Show every line in the entries below where the word "Expected" appears.

[Stored data entries]
◆ ◆ ◆ ◆ ◆ ◆ ◆
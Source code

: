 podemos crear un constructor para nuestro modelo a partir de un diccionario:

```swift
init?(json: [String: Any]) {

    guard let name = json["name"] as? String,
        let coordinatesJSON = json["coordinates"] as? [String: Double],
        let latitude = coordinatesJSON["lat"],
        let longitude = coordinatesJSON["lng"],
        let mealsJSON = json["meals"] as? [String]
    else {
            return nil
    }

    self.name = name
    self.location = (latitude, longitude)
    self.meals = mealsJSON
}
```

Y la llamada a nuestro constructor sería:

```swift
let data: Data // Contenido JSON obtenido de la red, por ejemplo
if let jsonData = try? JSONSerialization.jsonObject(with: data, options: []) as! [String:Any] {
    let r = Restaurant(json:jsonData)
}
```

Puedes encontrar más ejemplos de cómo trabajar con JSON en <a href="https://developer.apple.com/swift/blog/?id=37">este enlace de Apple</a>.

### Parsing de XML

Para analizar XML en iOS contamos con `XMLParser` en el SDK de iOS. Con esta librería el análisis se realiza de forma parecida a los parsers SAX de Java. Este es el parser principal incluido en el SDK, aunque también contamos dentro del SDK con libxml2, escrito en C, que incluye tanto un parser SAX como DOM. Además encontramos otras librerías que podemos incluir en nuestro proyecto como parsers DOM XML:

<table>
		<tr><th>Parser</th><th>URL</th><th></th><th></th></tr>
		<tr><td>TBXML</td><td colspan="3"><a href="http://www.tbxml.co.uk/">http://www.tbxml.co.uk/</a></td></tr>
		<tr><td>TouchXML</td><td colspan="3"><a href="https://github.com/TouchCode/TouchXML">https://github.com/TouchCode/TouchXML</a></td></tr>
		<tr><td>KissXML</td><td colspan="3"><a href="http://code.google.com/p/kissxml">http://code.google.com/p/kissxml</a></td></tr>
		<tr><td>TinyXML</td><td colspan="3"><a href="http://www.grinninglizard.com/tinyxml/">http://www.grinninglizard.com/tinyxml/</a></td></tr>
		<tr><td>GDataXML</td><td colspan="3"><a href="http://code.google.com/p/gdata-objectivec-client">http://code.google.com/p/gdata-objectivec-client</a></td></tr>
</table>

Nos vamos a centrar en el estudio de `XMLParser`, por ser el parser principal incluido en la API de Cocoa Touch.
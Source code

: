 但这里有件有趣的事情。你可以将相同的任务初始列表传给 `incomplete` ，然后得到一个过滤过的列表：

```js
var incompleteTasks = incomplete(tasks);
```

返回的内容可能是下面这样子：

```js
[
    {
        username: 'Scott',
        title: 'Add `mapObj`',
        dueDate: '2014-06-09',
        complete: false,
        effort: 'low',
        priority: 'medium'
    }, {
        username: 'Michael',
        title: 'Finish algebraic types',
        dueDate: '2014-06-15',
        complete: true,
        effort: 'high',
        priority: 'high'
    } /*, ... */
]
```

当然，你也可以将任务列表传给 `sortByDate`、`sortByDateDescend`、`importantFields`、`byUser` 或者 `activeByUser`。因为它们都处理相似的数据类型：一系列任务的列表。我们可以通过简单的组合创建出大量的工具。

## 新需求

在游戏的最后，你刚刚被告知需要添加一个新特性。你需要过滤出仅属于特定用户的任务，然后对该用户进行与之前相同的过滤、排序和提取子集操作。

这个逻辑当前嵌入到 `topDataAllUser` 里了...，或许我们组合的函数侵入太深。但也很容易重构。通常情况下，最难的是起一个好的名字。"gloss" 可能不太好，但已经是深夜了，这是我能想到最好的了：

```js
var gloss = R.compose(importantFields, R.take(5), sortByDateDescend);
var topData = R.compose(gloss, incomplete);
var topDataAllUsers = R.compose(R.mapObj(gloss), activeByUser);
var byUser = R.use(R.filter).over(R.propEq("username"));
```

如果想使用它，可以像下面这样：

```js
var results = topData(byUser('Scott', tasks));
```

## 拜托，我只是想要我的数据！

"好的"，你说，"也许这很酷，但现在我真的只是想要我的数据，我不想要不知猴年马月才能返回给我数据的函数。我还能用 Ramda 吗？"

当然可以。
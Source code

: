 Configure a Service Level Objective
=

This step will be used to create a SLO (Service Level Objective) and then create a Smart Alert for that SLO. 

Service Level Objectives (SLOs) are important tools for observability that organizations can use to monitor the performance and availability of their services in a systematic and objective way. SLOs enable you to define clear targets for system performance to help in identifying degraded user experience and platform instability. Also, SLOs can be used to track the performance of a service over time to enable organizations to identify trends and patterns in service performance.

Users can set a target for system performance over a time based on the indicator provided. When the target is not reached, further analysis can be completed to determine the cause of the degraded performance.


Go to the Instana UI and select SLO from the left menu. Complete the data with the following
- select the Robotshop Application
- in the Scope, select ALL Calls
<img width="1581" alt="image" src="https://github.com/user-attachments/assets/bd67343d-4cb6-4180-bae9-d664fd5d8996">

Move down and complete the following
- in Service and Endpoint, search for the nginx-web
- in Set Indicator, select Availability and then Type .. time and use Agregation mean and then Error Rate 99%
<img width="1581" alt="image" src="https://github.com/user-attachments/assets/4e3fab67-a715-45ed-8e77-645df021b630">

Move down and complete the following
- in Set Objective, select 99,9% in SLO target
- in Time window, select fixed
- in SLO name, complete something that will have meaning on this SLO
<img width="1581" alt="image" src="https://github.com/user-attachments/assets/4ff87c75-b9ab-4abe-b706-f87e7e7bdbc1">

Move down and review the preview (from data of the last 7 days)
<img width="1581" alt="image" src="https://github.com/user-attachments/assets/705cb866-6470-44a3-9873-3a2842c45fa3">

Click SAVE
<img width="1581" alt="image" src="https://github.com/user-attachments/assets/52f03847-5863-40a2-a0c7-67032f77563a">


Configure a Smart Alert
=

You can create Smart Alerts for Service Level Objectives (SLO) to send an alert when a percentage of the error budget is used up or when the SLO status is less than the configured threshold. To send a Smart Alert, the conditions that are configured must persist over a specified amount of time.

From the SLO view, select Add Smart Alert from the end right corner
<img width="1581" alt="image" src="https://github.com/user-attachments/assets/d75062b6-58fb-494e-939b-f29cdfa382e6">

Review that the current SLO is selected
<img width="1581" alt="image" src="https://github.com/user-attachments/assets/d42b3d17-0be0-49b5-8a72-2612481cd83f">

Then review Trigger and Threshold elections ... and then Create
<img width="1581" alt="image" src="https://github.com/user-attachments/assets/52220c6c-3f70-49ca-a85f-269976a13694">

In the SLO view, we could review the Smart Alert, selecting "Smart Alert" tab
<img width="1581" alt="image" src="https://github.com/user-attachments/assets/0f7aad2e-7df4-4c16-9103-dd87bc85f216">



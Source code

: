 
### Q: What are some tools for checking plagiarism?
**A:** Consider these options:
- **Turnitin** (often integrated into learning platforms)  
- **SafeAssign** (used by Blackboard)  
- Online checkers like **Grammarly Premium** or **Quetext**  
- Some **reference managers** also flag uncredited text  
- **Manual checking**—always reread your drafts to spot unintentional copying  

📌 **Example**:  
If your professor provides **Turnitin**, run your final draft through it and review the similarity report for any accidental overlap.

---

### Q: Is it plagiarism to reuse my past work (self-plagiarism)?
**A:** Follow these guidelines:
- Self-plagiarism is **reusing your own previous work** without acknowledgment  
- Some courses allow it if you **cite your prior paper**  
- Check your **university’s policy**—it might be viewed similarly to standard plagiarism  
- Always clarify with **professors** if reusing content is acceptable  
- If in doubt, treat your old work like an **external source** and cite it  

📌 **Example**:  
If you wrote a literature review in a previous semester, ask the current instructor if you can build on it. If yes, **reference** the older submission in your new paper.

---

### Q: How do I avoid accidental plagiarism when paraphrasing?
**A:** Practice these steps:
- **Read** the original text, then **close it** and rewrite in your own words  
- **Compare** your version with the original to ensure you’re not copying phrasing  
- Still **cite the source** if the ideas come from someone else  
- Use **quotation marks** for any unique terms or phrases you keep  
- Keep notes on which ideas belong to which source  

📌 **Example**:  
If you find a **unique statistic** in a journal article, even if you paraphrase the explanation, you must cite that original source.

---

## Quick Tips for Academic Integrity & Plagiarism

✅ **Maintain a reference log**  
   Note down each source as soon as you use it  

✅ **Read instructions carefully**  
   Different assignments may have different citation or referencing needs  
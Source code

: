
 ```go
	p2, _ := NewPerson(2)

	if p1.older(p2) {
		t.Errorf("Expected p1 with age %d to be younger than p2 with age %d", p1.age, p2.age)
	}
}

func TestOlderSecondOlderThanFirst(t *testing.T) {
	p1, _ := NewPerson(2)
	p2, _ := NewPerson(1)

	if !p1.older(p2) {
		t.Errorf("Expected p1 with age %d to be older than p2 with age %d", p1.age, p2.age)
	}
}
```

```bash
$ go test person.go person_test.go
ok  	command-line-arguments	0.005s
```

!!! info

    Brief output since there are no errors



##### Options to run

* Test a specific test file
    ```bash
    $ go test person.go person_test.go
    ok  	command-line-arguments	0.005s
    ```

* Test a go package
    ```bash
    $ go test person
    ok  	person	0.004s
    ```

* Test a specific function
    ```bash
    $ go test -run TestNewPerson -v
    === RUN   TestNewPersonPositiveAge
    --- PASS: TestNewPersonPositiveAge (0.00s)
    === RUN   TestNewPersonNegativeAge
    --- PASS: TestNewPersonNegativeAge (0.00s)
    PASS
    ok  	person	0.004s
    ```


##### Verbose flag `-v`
◆ ◆ ◆ ◆ ◆ ◆ ◆
◆ YOUR RESPONSE ◆
		t.Errorf("Expected p1 with age %d to be younger than p2 with age %d", p1.age, p2.age)
		t.Errorf("Expected p1 with age %d to be older than p2 with age %d", p1.age, p2.age)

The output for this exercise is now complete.